In the past 15 months several devastating earthquakes have rumbled beneath the Pacific. In February 2010 a magnitude 8.8 temblor slammed central Chile; this past September a magnitude 7 quake walloped Christchurch, New Zealand, leading to a magnitude 6.3 aftershock this past February. The magnitude 9 megaquake that devastated Japan March 11 was the fifth largest in the last 110 years.
Some may wonder if these quakes are linked. A high-magnitude earthquake in Japan, one notion goes, might redistribute stress in Earth's crust, subsequently triggering another temblor in the following months or years—a quake that could even strike as far away as the western shores of the U.S. But the apparent clustering of major seismic events that take place thousands of kilometers apart is probably coincidental. That the Japanese and Chilean megaquakes occurred only 13 months apart is a statistical fluke, the chance alignment of two independent events. "Over great distances, the chances of stress transfer triggering a major quake are low if not nonexistent," says Chris Goldfinger, a marine geologist at Oregon State University in Corvallis.
Even though the recent Japanese temblor has not boosted seismic risk along the U.S. west coast, that doesn't mean residents there can rest easy. The best gauge of quake risk in the northeastern Pacific is the region's seismic history. Whereas scientific instruments designed to document quakes have been around barely more than a century, the interval between major quakes is much longer than that. Thus, scientists turn to the geologic record to determine the recurrence interval of ancient quakes by carbon-dating organic material in sheets of tsunami debris washed far inland or in the layered remnants of submarine landslides smothering the floors of undersea canyons.
The most hazardous swath of the northeastern Pacific lies along the Cascadia subduction zone (CSZ), a tectonic interface that parallels the coast and poses a seismic threat to cities such as Victoria, British Columbia; Portland, Ore.; and Eureka, Calif. At that subduction zone, the tiny Juan de Fuca plate slides eastward beneath the massive North American plate between 30 and 40 millimeters each year—an interface that, with minor exceptions, has apparently been locked for centuries. "This subduction zone stands out as the big elephant in the corner," Goldfinger says. "It sits quiet for hundreds of years, and then goes off all at once."

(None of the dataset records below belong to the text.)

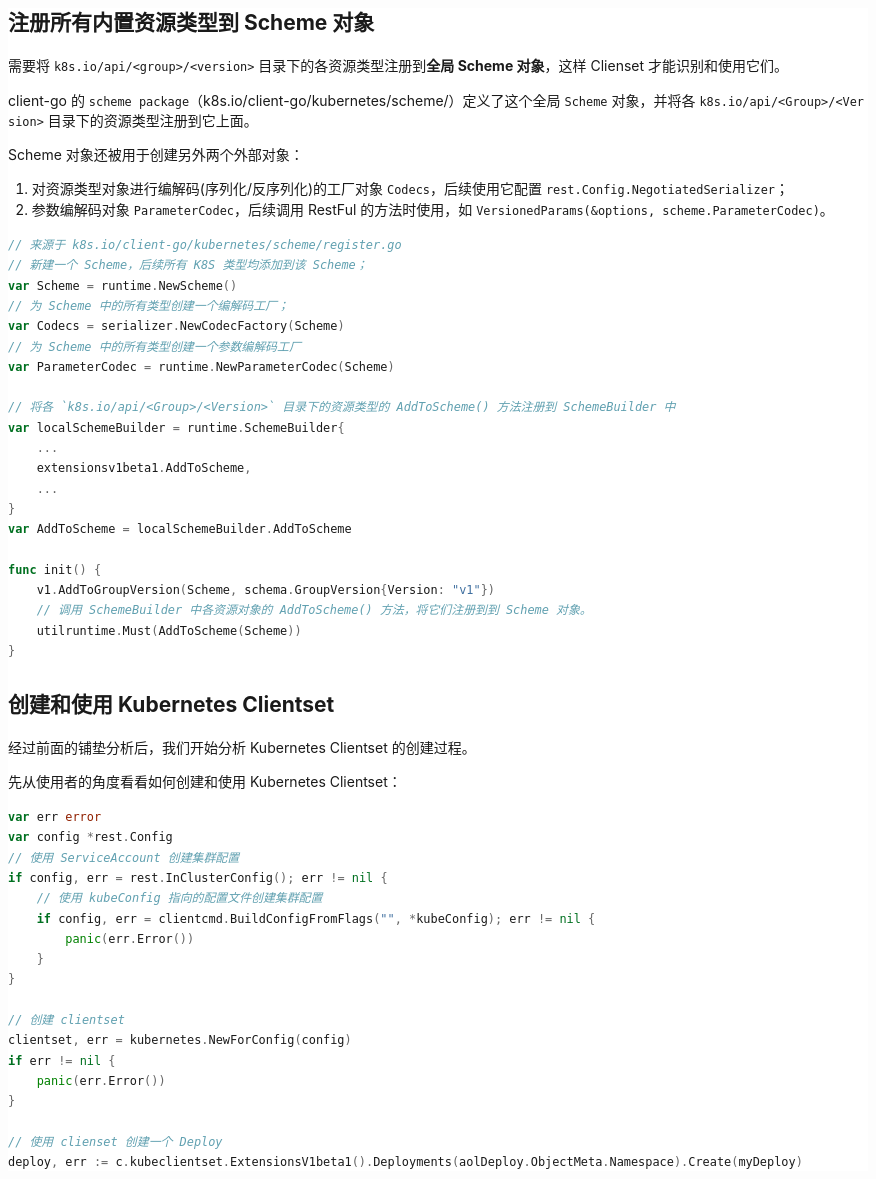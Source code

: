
 ``` go
```

## 注册所有内置资源类型到 Scheme 对象

需要将 `k8s.io/api/<group>/<version>` 目录下的各资源类型注册到**全局 Scheme 对象**，这样 Clienset 才能识别和使用它们。

client-go 的 `scheme package`（k8s.io/client-go/kubernetes/scheme/）定义了这个全局 `Scheme` 对象，并将各 `k8s.io/api/<Group>/<Version>` 目录下的资源类型注册到它上面。

Scheme 对象还被用于创建另外两个外部对象：

1. 对资源类型对象进行编解码(序列化/反序列化)的工厂对象 `Codecs`，后续使用它配置 `rest.Config.NegotiatedSerializer`；
2. 参数编解码对象 `ParameterCodec`，后续调用 RestFul 的方法时使用，如 `VersionedParams(&options, scheme.ParameterCodec)`。

``` go
// 来源于 k8s.io/client-go/kubernetes/scheme/register.go
// 新建一个 Scheme，后续所有 K8S 类型均添加到该 Scheme；
var Scheme = runtime.NewScheme()
// 为 Scheme 中的所有类型创建一个编解码工厂；
var Codecs = serializer.NewCodecFactory(Scheme)
// 为 Scheme 中的所有类型创建一个参数编解码工厂
var ParameterCodec = runtime.NewParameterCodec(Scheme)

// 将各 `k8s.io/api/<Group>/<Version>` 目录下的资源类型的 AddToScheme() 方法注册到 SchemeBuilder 中
var localSchemeBuilder = runtime.SchemeBuilder{
    ...
	extensionsv1beta1.AddToScheme,
    ...
}
var AddToScheme = localSchemeBuilder.AddToScheme

func init() {
    v1.AddToGroupVersion(Scheme, schema.GroupVersion{Version: "v1"})
	// 调用 SchemeBuilder 中各资源对象的 AddToScheme() 方法，将它们注册到到 Scheme 对象。
	utilruntime.Must(AddToScheme(Scheme))
}
```

## 创建和使用 Kubernetes Clientset

经过前面的铺垫分析后，我们开始分析 Kubernetes Clientset 的创建过程。

先从使用者的角度看看如何创建和使用 Kubernetes Clientset：

``` go
var err error
var config *rest.Config
// 使用 ServiceAccount 创建集群配置
if config, err = rest.InClusterConfig(); err != nil {
	// 使用 kubeConfig 指向的配置文件创建集群配置
	if config, err = clientcmd.BuildConfigFromFlags("", *kubeConfig); err != nil {
		panic(err.Error())
	}
}

// 创建 clientset
clientset, err = kubernetes.NewForConfig(config)
if err != nil {
	panic(err.Error())
}

// 使用 clienset 创建一个 Deploy
deploy, err := c.kubeclientset.ExtensionsV1beta1().Deployments(aolDeploy.ObjectMeta.Namespace).Create(myDeploy)
```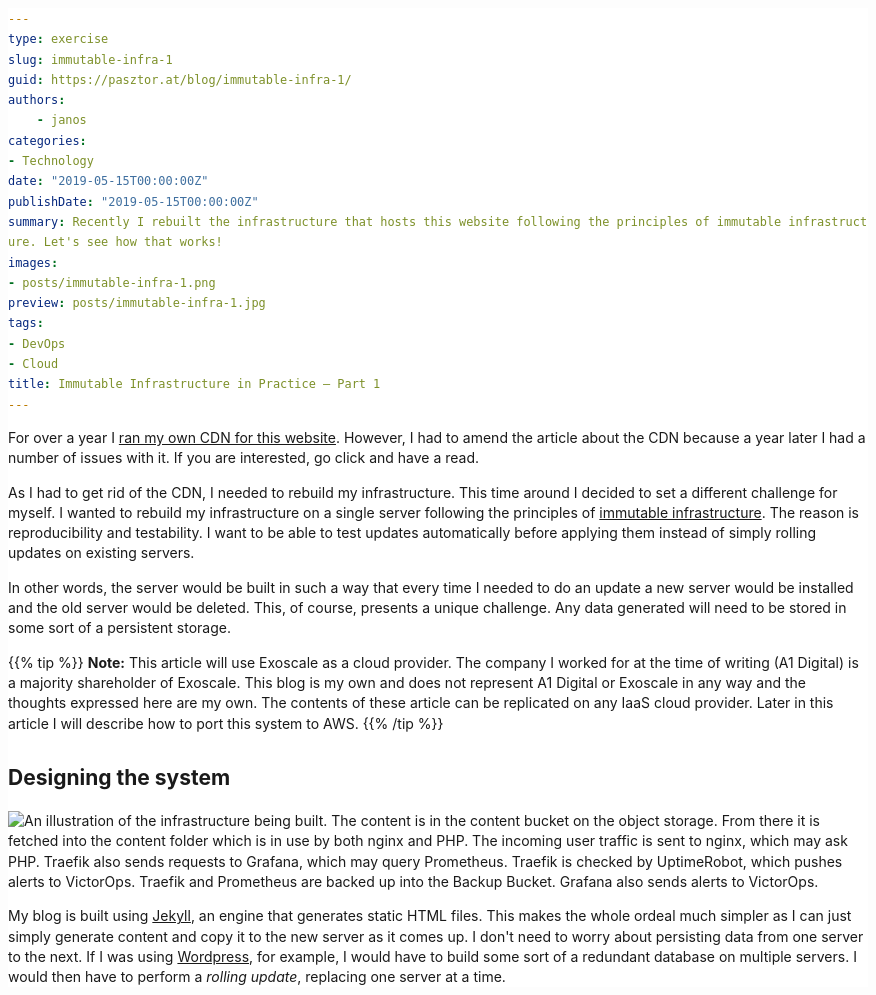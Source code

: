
 ```yaml
---
type: exercise
slug: immutable-infra-1
guid: https://pasztor.at/blog/immutable-infra-1/
authors:
    - janos
categories:
- Technology
date: "2019-05-15T00:00:00Z"
publishDate: "2019-05-15T00:00:00Z"
summary: Recently I rebuilt the infrastructure that hosts this website following the principles of immutable infrastructure. Let's see how that works!
images:
- posts/immutable-infra-1.png
preview: posts/immutable-infra-1.jpg
tags:
- DevOps
- Cloud
title: Immutable Infrastructure in Practice — Part 1
---
```


For over a year I [ran my own CDN for this website](/blog/building-your-own-cdn). However, I had to amend the article about the CDN because a year later I had a number of issues with it. If you are interested, go click and have a read.

As I had to get rid of the CDN, I needed to rebuild my infrastructure. This time around I decided to set a different challenge for myself. I wanted to rebuild my infrastructure on a single server following the principles of 
[immutable infrastructure](/blog/immutable-infrastructure). The reason is reproducibility and testability. I want to be able to test updates automatically before applying them instead of simply rolling updates on existing servers.

In other words, the server would be built in such a way that every time I needed to do an update a new server would be installed and the old server would be deleted. This, of course, presents a unique challenge. Any data generated will need to be stored in some sort of a persistent storage.

{{% tip %}}
**Note:** This article will use Exoscale as a cloud provider. The company I worked for at the time of writing (A1 Digital) is a majority shareholder of Exoscale. This blog is my own and does not represent A1 Digital or Exoscale in any way and the thoughts expressed here are my own. The contents of these article can be replicated on any IaaS cloud provider. Later in this article I will describe how to port this system to AWS.
{{% /tip %}}

## Designing the system

![An illustration of the infrastructure being built. The content is in the content bucket on the object storage. From there it is fetched into the content folder which is in use by both nginx and PHP. The incoming user traffic is sent to nginx, which may ask PHP. Traefik also sends requests to Grafana, which may query Prometheus. Traefik is checked by UptimeRobot, which pushes alerts to VictorOps. Traefik and Prometheus are backed up into the Backup Bucket. Grafana also sends alerts to VictorOps.](posts/website-architecture.svg)

My blog is built using [Jekyll](https://jekyllrb.com/), an engine that generates static HTML files. This makes the whole ordeal much simpler as I can just simply generate content and copy it to the new server as it comes up. I don't need to worry about persisting data from one server to the next. If I was using [Wordpress](https://wordpress.org/), for example, I would have to build some sort of a redundant database on multiple servers. I would then have to perform a *rolling update*, replacing one server at a time.
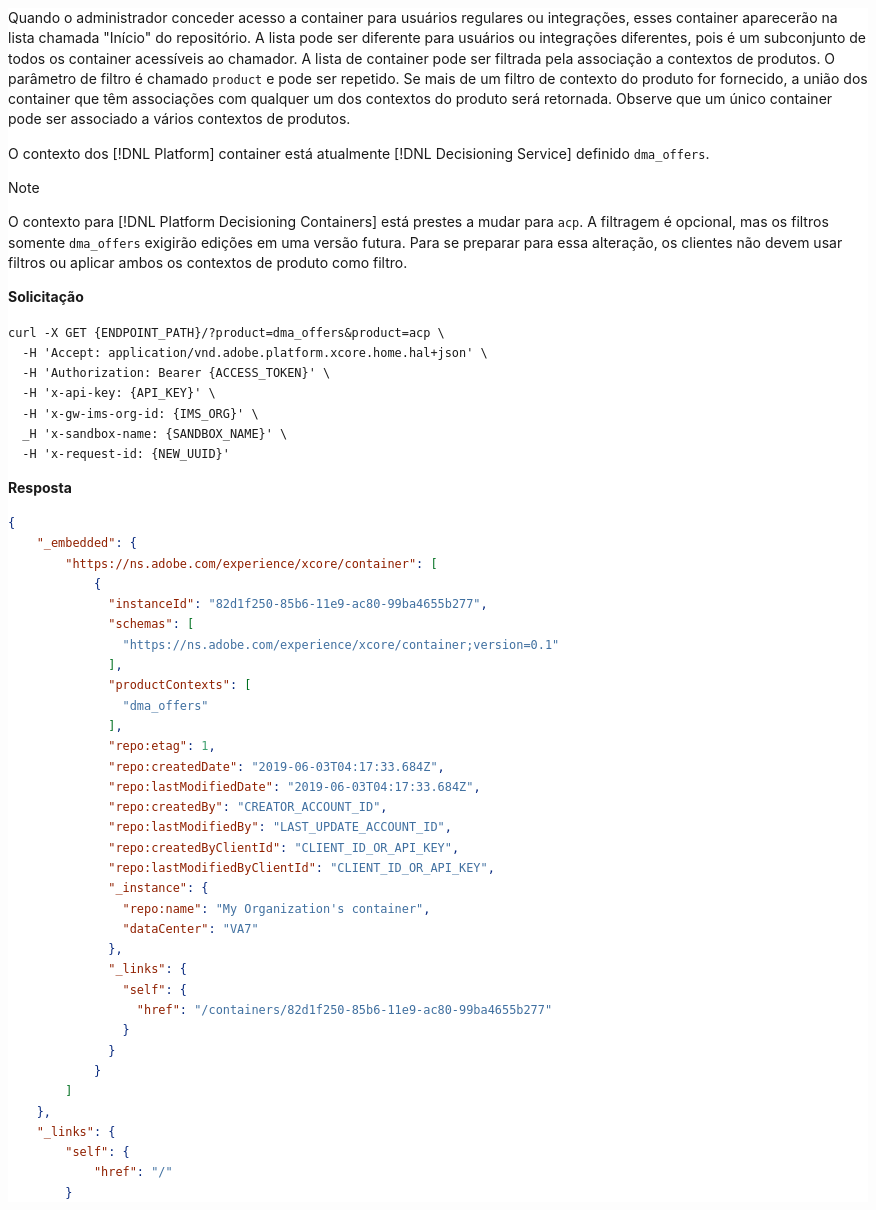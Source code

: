 Quando o administrador conceder acesso a container para usuários regulares ou integrações, esses container aparecerão na lista chamada &quot;Início&quot; do repositório. A lista pode ser diferente para usuários ou integrações diferentes, pois é um subconjunto de todos os container acessíveis ao chamador. A lista de container pode ser filtrada pela associação a contextos de produtos. O parâmetro de filtro é chamado `product` e pode ser repetido. Se mais de um filtro de contexto do produto for fornecido, a união dos container que têm associações com qualquer um dos contextos do produto será retornada. Observe que um único container pode ser associado a vários contextos de produtos.

O contexto dos [!DNL Platform] container está atualmente [!DNL Decisioning Service] definido `dma_offers`.

>[!NOTE]
>
>O contexto para [!DNL Platform Decisioning Containers] está prestes a mudar para `acp`. A filtragem é opcional, mas os filtros somente `dma_offers` exigirão edições em uma versão futura. Para se preparar para essa alteração, os clientes não devem usar filtros ou aplicar ambos os contextos de produto como filtro.

**Solicitação**

```shell
curl -X GET {ENDPOINT_PATH}/?product=dma_offers&product=acp \ 
  -H 'Accept: application/vnd.adobe.platform.xcore.home.hal+json' \ 
  -H 'Authorization: Bearer {ACCESS_TOKEN}' \ 
  -H 'x-api-key: {API_KEY}' \ 
  -H 'x-gw-ims-org-id: {IMS_ORG}' \
  _H 'x-sandbox-name: {SANDBOX_NAME}' \ 
  -H 'x-request-id: {NEW_UUID}' 
```

**Resposta**

```json
{ 
    "_embedded": { 
        "https://ns.adobe.com/experience/xcore/container": [ 
            { 
              "instanceId": "82d1f250-85b6-11e9-ac80-99ba4655b277", 
              "schemas": [ 
                "https://ns.adobe.com/experience/xcore/container;version=0.1" 
              ], 
              "productContexts": [ 
                "dma_offers" 
              ], 
              "repo:etag": 1, 
              "repo:createdDate": "2019-06-03T04:17:33.684Z", 
              "repo:lastModifiedDate": "2019-06-03T04:17:33.684Z", 
              "repo:createdBy": "CREATOR_ACCOUNT_ID", 
              "repo:lastModifiedBy": "LAST_UPDATE_ACCOUNT_ID", 
              "repo:createdByClientId": "CLIENT_ID_OR_API_KEY", 
              "repo:lastModifiedByClientId": "CLIENT_ID_OR_API_KEY", 
              "_instance": { 
                "repo:name": "My Organization's container", 
                "dataCenter": "VA7" 
              }, 
              "_links": { 
                "self": { 
                  "href": "/containers/82d1f250-85b6-11e9-ac80-99ba4655b277" 
                } 
              } 
            } 
        ] 
    }, 
    "_links": { 
        "self": { 
            "href": "/"  
        } 
```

The last megaquake to strike this region, one estimated to have been a magnitude 9 or greater, occurred the evening of January 26, 1700. According to new analyses by Goldfinger and his colleagues, soon to be published in a U.S. Geological Survey report, that quake is just one of 19 such quakes to have slammed the region in the past 10,000 years. In the same interval at least 20 other temblors measuring between magnitudes 8 and 9 have occurred.
The big question is, when will the next "Big One" hit? "It's going to happen," Goldfinger says. "It's just a matter of narrowing down the timeline."
The team's new data suggest that the northern portion of the CSZ, which stretches from the middle of Vancouver Island to the Washington State–Oregon border, has a 10 to 15 percent chance of suffering a magnitude 8 or greater quake in the next 50 years. But the southern portion of the zone, stretching from the same border to California's Cape Mendocino, has higher risk, as much as a 37 percent chance of the same magnitude temblor over that same interval.
Although most people may consider southern California to be the most quake-prone region in the nation, Goldfinger says that the CSZ is arguably the biggest seismic hazard in the U.S. "We've got a long way to go to get that into the national consciousness," he notes.